Giuliano da Sangallo, Model for Palazzo Strozzi (detail), Florence, Museo Nazionale del Bargello (on loan to the Piccolo Museo, Palazzo Strozzi), 1489

During the revolutionary metamorphosis of building types and architectural language in the Renaissance, the model helped to elaborate new solutions that reconciled local tradition and classical prototypes. The model fulfilled many functions and constituted first of all a tool for conception, where simple materials or vegetables (Antonio Manetti) served to simulate the structures. They could also have an empirical character, such as the cupola of Santa Maria del Fiore in Florence which Filippo Brunelleschi used to check if the new type of construction was really self-supporting. On the building-site a large number of models were used, from general ones to those in real scale (1:1) for details. These models were legally binding.

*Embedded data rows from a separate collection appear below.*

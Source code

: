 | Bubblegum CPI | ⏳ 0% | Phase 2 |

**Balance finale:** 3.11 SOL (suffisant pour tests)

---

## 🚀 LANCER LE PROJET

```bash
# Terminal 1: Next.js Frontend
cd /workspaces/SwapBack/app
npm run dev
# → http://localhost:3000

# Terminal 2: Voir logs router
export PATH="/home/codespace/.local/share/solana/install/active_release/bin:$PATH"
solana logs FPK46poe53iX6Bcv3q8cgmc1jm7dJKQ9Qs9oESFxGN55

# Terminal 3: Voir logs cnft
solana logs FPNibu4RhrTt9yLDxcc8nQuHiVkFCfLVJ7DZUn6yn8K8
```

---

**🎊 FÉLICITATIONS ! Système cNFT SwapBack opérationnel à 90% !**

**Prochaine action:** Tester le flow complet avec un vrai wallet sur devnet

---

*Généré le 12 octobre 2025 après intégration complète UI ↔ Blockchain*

The model of Palazzo Strozzi, the only one of a private building conserved from the fifteenth century, could be disassembled to view the interior spaces of the different stories. On its wooden surfaces were carved corrections or alternative solutions and some of these were adopted into the building. A model was appreciated as a subtle tool, which perpetually invited innovation, whose aesthetic and spatial impact was immediately controllable, much more so than in drawing which was used simultaneously. Parts and pieces of models were reused and contributed to the continuity and survival of architectural patterns.

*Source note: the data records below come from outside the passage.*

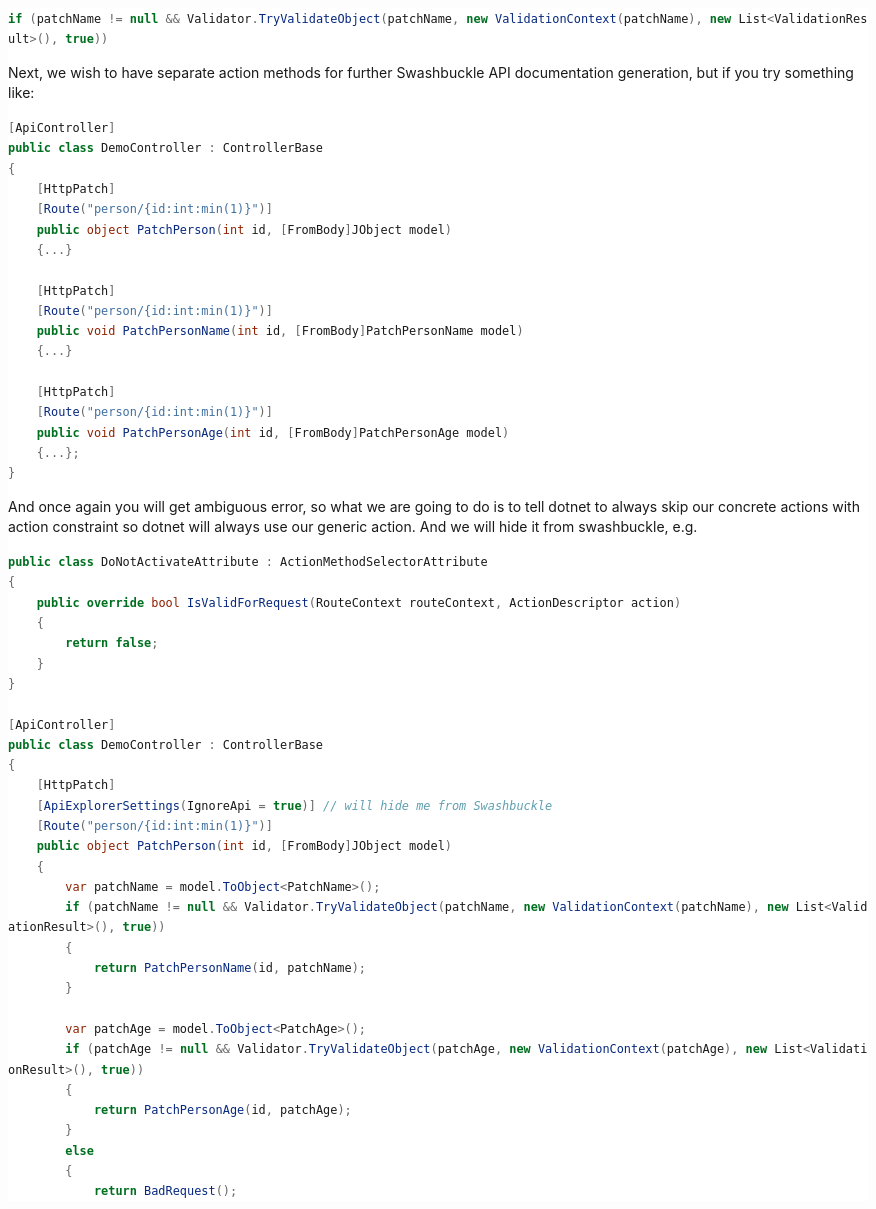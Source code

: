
 ```csharp
if (patchName != null && Validator.TryValidateObject(patchName, new ValidationContext(patchName), new List<ValidationResult>(), true))
```

Next, we wish to have separate action methods for further Swashbuckle API documentation generation, but if you try something like:

```csharp
[ApiController]
public class DemoController : ControllerBase
{
    [HttpPatch]
    [Route("person/{id:int:min(1)}")]
    public object PatchPerson(int id, [FromBody]JObject model)
    {...}

    [HttpPatch]
    [Route("person/{id:int:min(1)}")]
    public void PatchPersonName(int id, [FromBody]PatchPersonName model)
    {...}

    [HttpPatch]
    [Route("person/{id:int:min(1)}")]
    public void PatchPersonAge(int id, [FromBody]PatchPersonAge model)
    {...};
}
```

And once again you will get ambiguous error, so what we are going to do is to tell dotnet to always skip our concrete actions with action constraint so dotnet will always use our generic action. And we will hide it from swashbuckle, e.g.

```csharp
public class DoNotActivateAttribute : ActionMethodSelectorAttribute
{
    public override bool IsValidForRequest(RouteContext routeContext, ActionDescriptor action)
    {
        return false;
    }
}

[ApiController]
public class DemoController : ControllerBase
{
    [HttpPatch]
    [ApiExplorerSettings(IgnoreApi = true)] // will hide me from Swashbuckle
    [Route("person/{id:int:min(1)}")]
    public object PatchPerson(int id, [FromBody]JObject model)
    {
        var patchName = model.ToObject<PatchName>();
        if (patchName != null && Validator.TryValidateObject(patchName, new ValidationContext(patchName), new List<ValidationResult>(), true))
        {
            return PatchPersonName(id, patchName);
        }

        var patchAge = model.ToObject<PatchAge>();
        if (patchAge != null && Validator.TryValidateObject(patchAge, new ValidationContext(patchAge), new List<ValidationResult>(), true))
        {
            return PatchPersonAge(id, patchAge);
        }
        else
        {
            return BadRequest();
```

Elegant models at a large scale assumed also a representative and even political function; often they were displayed in palaces and residences where they testified to prosperity, welfare, ideas and new visions. Their public presentation could take place as a grandiose performance. Ephemeral art during triumphal entries, ceremonies (princely and religious) and festive banquets provided an important field for experimentation and a significant number of models done for these occasions stimulated monumental projects.

Models thus played an important role in the migration and circulation of ideas, knowledge and architectural forms in Europe. The wonderful classicizing details of the castle of Ancy-le-Franc in Burgundy, made by French masters, required largescale models that were delivered by the Italian architect Sebastiano Serlio. Nevertheless, their transport remained difficult and, when arriving partly destroyed, they often provoked misunderstandings of classical syntax.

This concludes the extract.